Growth hormone secretagogues (GHS) represent one of the most actively researched peptide classes in endocrinology and metabolic science. By stimulating endogenous GH release from the anterior pituitary — rather than replacing GH directly — these compounds allow researchers to study the natural pulsatile GH axis in preclinical and clinical models. Three peptides dominate this research space: ipamorelin, GHRP-2 (pralmorelin), and GHRP-6. They share a receptor target but differ meaningfully in selectivity, side-effect profiles, and what the published evidence shows.

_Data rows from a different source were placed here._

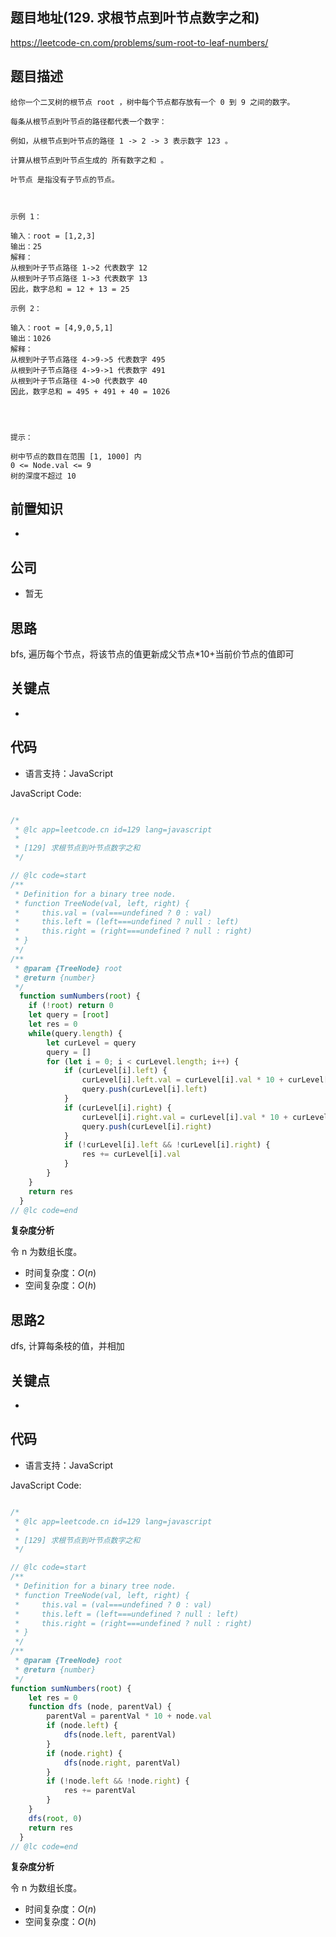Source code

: 
## 题目地址(129. 求根节点到叶节点数字之和)

https://leetcode-cn.com/problems/sum-root-to-leaf-numbers/

## 题目描述

```
给你一个二叉树的根节点 root ，树中每个节点都存放有一个 0 到 9 之间的数字。

每条从根节点到叶节点的路径都代表一个数字：

例如，从根节点到叶节点的路径 1 -> 2 -> 3 表示数字 123 。

计算从根节点到叶节点生成的 所有数字之和 。

叶节点 是指没有子节点的节点。

 

示例 1：

输入：root = [1,2,3]
输出：25
解释：
从根到叶子节点路径 1->2 代表数字 12
从根到叶子节点路径 1->3 代表数字 13
因此，数字总和 = 12 + 13 = 25

示例 2：

输入：root = [4,9,0,5,1]
输出：1026
解释：
从根到叶子节点路径 4->9->5 代表数字 495
从根到叶子节点路径 4->9->1 代表数字 491
从根到叶子节点路径 4->0 代表数字 40
因此，数字总和 = 495 + 491 + 40 = 1026


 

提示：

树中节点的数目在范围 [1, 1000] 内
0 <= Node.val <= 9
树的深度不超过 10
```

## 前置知识

- 

## 公司

- 暂无

## 思路

bfs, 遍历每个节点，将该节点的值更新成父节点*10+当前价节点的值即可

## 关键点

-  

## 代码

- 语言支持：JavaScript

JavaScript Code:

```javascript

/*
 * @lc app=leetcode.cn id=129 lang=javascript
 *
 * [129] 求根节点到叶节点数字之和
 */

// @lc code=start
/**
 * Definition for a binary tree node.
 * function TreeNode(val, left, right) {
 *     this.val = (val===undefined ? 0 : val)
 *     this.left = (left===undefined ? null : left)
 *     this.right = (right===undefined ? null : right)
 * }
 */
/**
 * @param {TreeNode} root
 * @return {number}
 */
  function sumNumbers(root) {
    if (!root) return 0
    let query = [root]
    let res = 0
    while(query.length) {
        let curLevel = query
        query = []
        for (let i = 0; i < curLevel.length; i++) {
            if (curLevel[i].left) {
                curLevel[i].left.val = curLevel[i].val * 10 + curLevel[i].left.val
                query.push(curLevel[i].left)
            }
            if (curLevel[i].right) {
                curLevel[i].right.val = curLevel[i].val * 10 + curLevel[i].right.val
                query.push(curLevel[i].right)
            }
            if (!curLevel[i].left && !curLevel[i].right) {
                res += curLevel[i].val
            }
        }
    }
    return res
  }
// @lc code=end

```


**复杂度分析**

令 n 为数组长度。

- 时间复杂度：$O(n)$
- 空间复杂度：$O(h)$

## 思路2

dfs, 计算每条枝的值，并相加

## 关键点

-  

## 代码

- 语言支持：JavaScript

JavaScript Code:

```javascript

/*
 * @lc app=leetcode.cn id=129 lang=javascript
 *
 * [129] 求根节点到叶节点数字之和
 */

// @lc code=start
/**
 * Definition for a binary tree node.
 * function TreeNode(val, left, right) {
 *     this.val = (val===undefined ? 0 : val)
 *     this.left = (left===undefined ? null : left)
 *     this.right = (right===undefined ? null : right)
 * }
 */
/**
 * @param {TreeNode} root
 * @return {number}
 */
function sumNumbers(root) {
    let res = 0
    function dfs (node, parentVal) {
        parentVal = parentVal * 10 + node.val
        if (node.left) {
            dfs(node.left, parentVal)
        }
        if (node.right) {
            dfs(node.right, parentVal)
        }
        if (!node.left && !node.right) {
            res += parentVal
        }
    }
    dfs(root, 0)
    return res
  }
// @lc code=end

```


**复杂度分析**

令 n 为数组长度。

- 时间复杂度：$O(n)$
- 空间复杂度：$O(h)$


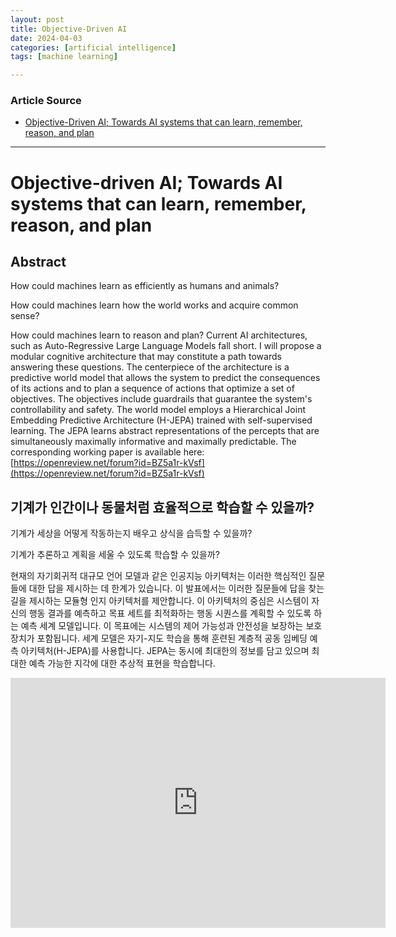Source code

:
 ```yaml
---
layout: post
title: Objective-Driven AI
date: 2024-04-03
categories: [artificial intelligence]
tags: [machine learning]

---
```


### Article Source


* [Objective-Driven AI; Towards AI systems that can learn, remember, reason, and plan](https://www.youtube.com/watch?v=q55UMyQapKA)

---



# Objective-driven AI; Towards AI systems that can learn, remember, reason, and plan

## Abstract

How could machines learn as efficiently as humans and animals?

How could machines learn how the world works and acquire common sense?

How could machines learn to reason and plan?
Current AI architectures, such as Auto-Regressive Large Language Models fall short. I will propose a modular cognitive architecture that may constitute a path towards answering these questions. The centerpiece of the architecture is a predictive world model that allows the system to predict the consequences of its actions and to plan a sequence of actions that optimize a set of objectives. The objectives include guardrails that guarantee the system's controllability and safety. The world model employs a Hierarchical Joint Embedding Predictive Architecture (H-JEPA) trained with self-supervised learning. The JEPA learns abstract representations of the percepts that are simultaneously maximally informative and maximally predictable. The corresponding working paper is available here: [https://openreview.net/forum?id=BZ5a1r-kVsf](https://openreview.net/forum?id=BZ5a1r-kVsf)

## 기계가 인간이나 동물처럼 효율적으로 학습할 수 있을까?

기계가 세상을 어떻게 작동하는지 배우고 상식을 습득할 수 있을까?

기계가 추론하고 계획을 세울 수 있도록 학습할 수 있을까?

현재의 자기회귀적 대규모 언어 모델과 같은 인공지능 아키텍처는 이러한 핵심적인 질문들에 대한 답을 제시하는 데 한계가 있습니다. 이 발표에서는 이러한 질문들에 답을 찾는 길을 제시하는 모듈형 인지 아키텍처를 제안합니다. 이 아키텍처의 중심은 시스템이 자신의 행동 결과를 예측하고 목표 세트를 최적화하는 행동 시퀀스를 계획할 수 있도록 하는 예측 세계 모델입니다. 이 목표에는 시스템의 제어 가능성과 안전성을 보장하는 보호 장치가 포함됩니다. 세계 모델은 자기-지도 학습을 통해 훈련된 계층적 공동 임베딩 예측 아키텍처(H-JEPA)를 사용합니다. JEPA는 동시에 최대한의 정보를 담고 있으며 최대한 예측 가능한 지각에 대한 추상적 표현을 학습합니다.



<iframe width="600" height="400" src="https://www.youtube.com/embed/MiqLoAZFRSE?si=oMTNNUK0X3mCTeyg" title="YouTube video player" frameborder="0" allow="accelerometer; autoplay; clipboard-write; encrypted-media; gyroscope; picture-in-picture; web-share" referrerpolicy="strict-origin-when-cross-origin" allowfullscreen></iframe>

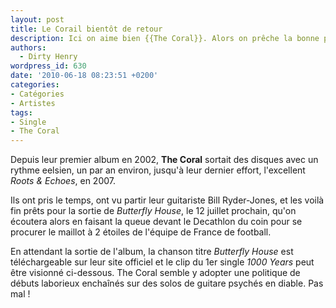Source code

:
 ```yaml
---
layout: post
title: Le Corail bientôt de retour
description: Ici on aime bien {{The Coral}}. Alors on prêche la bonne parole...
authors:
  - Dirty Henry
wordpress_id: 630
date: '2010-06-18 08:23:51 +0200'
categories:
- Catégories
- Artistes
tags:
- Single
- The Coral
---
```

Depuis leur premier album en 2002, __The Coral__ sortait des disques avec un rythme eelsien, un par an environ, jusqu'à leur dernier effort, l'excellent *Roots & Echoes*, en 2007.

Ils ont pris le temps, ont vu partir leur guitariste Bill Ryder-Jones, et les voilà fin prêts pour la sortie de *Butterfly House*, le 12 juillet prochain, qu'on écoutera alors en faisant la queue devant le Decathlon du coin pour se procurer le maillot à 2 étoiles de l'équipe de France de football.

En attendant la sortie de l'album, la chanson titre *Butterfly House* est téléchargeable sur leur site officiel et le clip du 1er single *1000 Years* peut être visionné ci-dessous. The Coral semble y adopter une politique de débuts laborieux enchaînés sur des solos de guitare psychés en diable. Pas mal !

<object width="500" height="300"><param name="movie" value="http://www.youtube.com/v/baH0SWCFVzo&hl=fr_FR&fs=1&"></param><param name="allowFullScreen" value="true"></param><param name="allowscriptaccess" value="always"></param><embed src="http://www.youtube.com/v/baH0SWCFVzo&hl=fr_FR&fs=1&" type="application/x-shockwave-flash" allowscriptaccess="always" allowfullscreen="true" width="500" height="300"></embed></object>

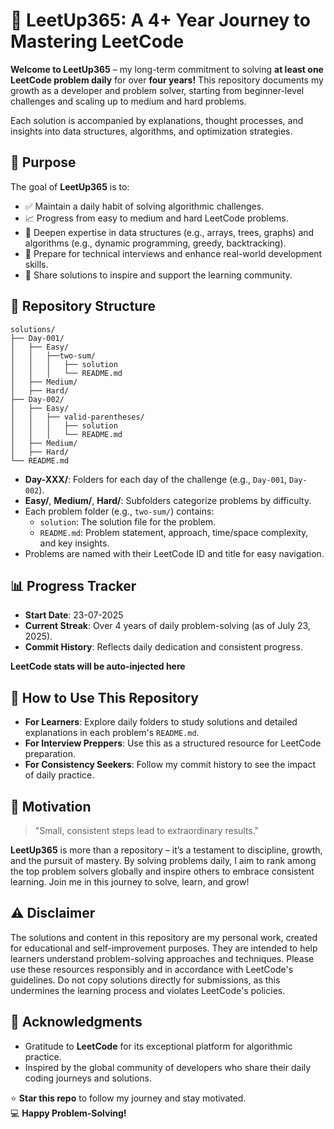 # 🌟 LeetUp365: A 4+ Year Journey to Mastering LeetCode

**Welcome to LeetUp365** – my long-term commitment to solving **at least one LeetCode problem daily** for over **four years!**
This repository documents my growth as a developer and problem solver, starting from beginner-level challenges and scaling up to medium and hard problems.

Each solution is accompanied by explanations, thought processes, and insights into data structures, algorithms, and optimization strategies.

## 🎯 Purpose

The goal of **LeetUp365** is to:

- ✅ Maintain a daily habit of solving algorithmic challenges.
- 📈 Progress from easy to medium and hard LeetCode problems.
- 🧠 Deepen expertise in data structures (e.g., arrays, trees, graphs) and algorithms (e.g., dynamic programming, greedy, backtracking).
- 💼 Prepare for technical interviews and enhance real-world development skills.
- 🤝 Share solutions to inspire and support the learning community.

## 📁 Repository Structure

```
solutions/
├── Day-001/
│   ├── Easy/
│   │   ├──two-sum/
│   │   │   ├── solution
│   │   │   └── README.md
│   ├── Medium/
│   ├── Hard/
├── Day-002/
│   ├── Easy/
│   │   ├── valid-parentheses/
│   │   │   ├── solution
│   │   │   └── README.md
│   ├── Medium/
│   ├── Hard/
└── README.md
```

- **Day-XXX/**: Folders for each day of the challenge (e.g., `Day-001`, `Day-002`).
- **Easy/**, **Medium/**, **Hard/**: Subfolders categorize problems by difficulty.
- Each problem folder (e.g., `two-sum/`) contains:
  - `solution`: The solution file for the problem.
  - `README.md`: Problem statement, approach, time/space complexity, and key insights.
- Problems are named with their LeetCode ID and title for easy navigation.

## 📊 Progress Tracker

- **Start Date**: 23-07-2025
- **Current Streak**: Over 4 years of daily 
problem-solving (as of July 23, 2025).
- **Commit History**: Reflects daily dedication and consistent progress.
<!-- LEETCODE_STATS_START -->
  **LeetCode stats will be auto-injected here**
<!-- LEETCODE_STATS_END -->



## 🚀 How to Use This Repository

- **For Learners**: Explore daily folders to study solutions and detailed explanations in each problem's `README.md`.
- **For Interview Preppers**: Use this as a structured resource for LeetCode preparation.
- **For Consistency Seekers**: Follow my commit history to see the impact of daily practice.

## 💬 Motivation

> "Small, consistent steps lead to extraordinary results."

**LeetUp365** is more than a repository – it’s a testament to discipline, growth, and the pursuit of mastery. By solving problems daily, I aim to rank among the top problem solvers globally and inspire others to embrace consistent learning. Join me in this journey to solve, learn, and grow!

## ⚠️ Disclaimer

The solutions and content in this repository are my personal work, created for educational and self-improvement purposes. They are intended to help learners understand problem-solving approaches and techniques. Please use these resources responsibly and in accordance with LeetCode's guidelines. Do not copy solutions directly for submissions, as this undermines the learning process and violates LeetCode's policies.

## 🙏 Acknowledgments

- Gratitude to **LeetCode** for its exceptional platform for algorithmic practice.
- Inspired by the global community of developers who share their daily coding journeys and solutions.

⭐️ **Star this repo** to follow my journey and stay motivated.\
💻 **Happy Problem-Solving!**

Background: The GH Secretagogue Receptor (GHSR-1a)
All three peptides act as agonists at the growth hormone secretagogue receptor 1a (GHSR-1a) — a G protein-coupled receptor (GPCR) that is the endogenous receptor for ghrelin. GHSR-1a is expressed at highest density in the anterior pituitary, hypothalamus (particularly the arcuate and ventromedial nuclei), and vagal afferents in the gastrointestinal tract. When activated, it triggers the Gq/PLC signaling cascade, leading to IP3-mediated calcium release and downstream activation of the GH secretory apparatus in somatotroph cells.
The critical distinction between the three peptides is not their primary receptor — all are GHSR-1a agonists — but how selectively they hit this target, what their relative potency is at GHSR-1a versus other receptors, and what downstream hormonal effects they trigger beyond GH. Understanding these differences is essential for selecting the right tool for a given research question.
Ipamorelin: The Selective GHS
Ipamorelin (Aib-His-D-2-Nal-D-Phe-Lys-NH2) was developed by Novo Nordisk in the late 1990s as a highly selective GHSR-1a agonist. Its development rationale was specifically to isolate GH stimulation while minimizing the off-target hormonal effects that had limited earlier GHRP compounds. The defining characteristic of ipamorelin is its selectivity: at equimolar doses that produce maximal GH release, it does not significantly stimulate cortisol, ACTH, or prolactin secretion.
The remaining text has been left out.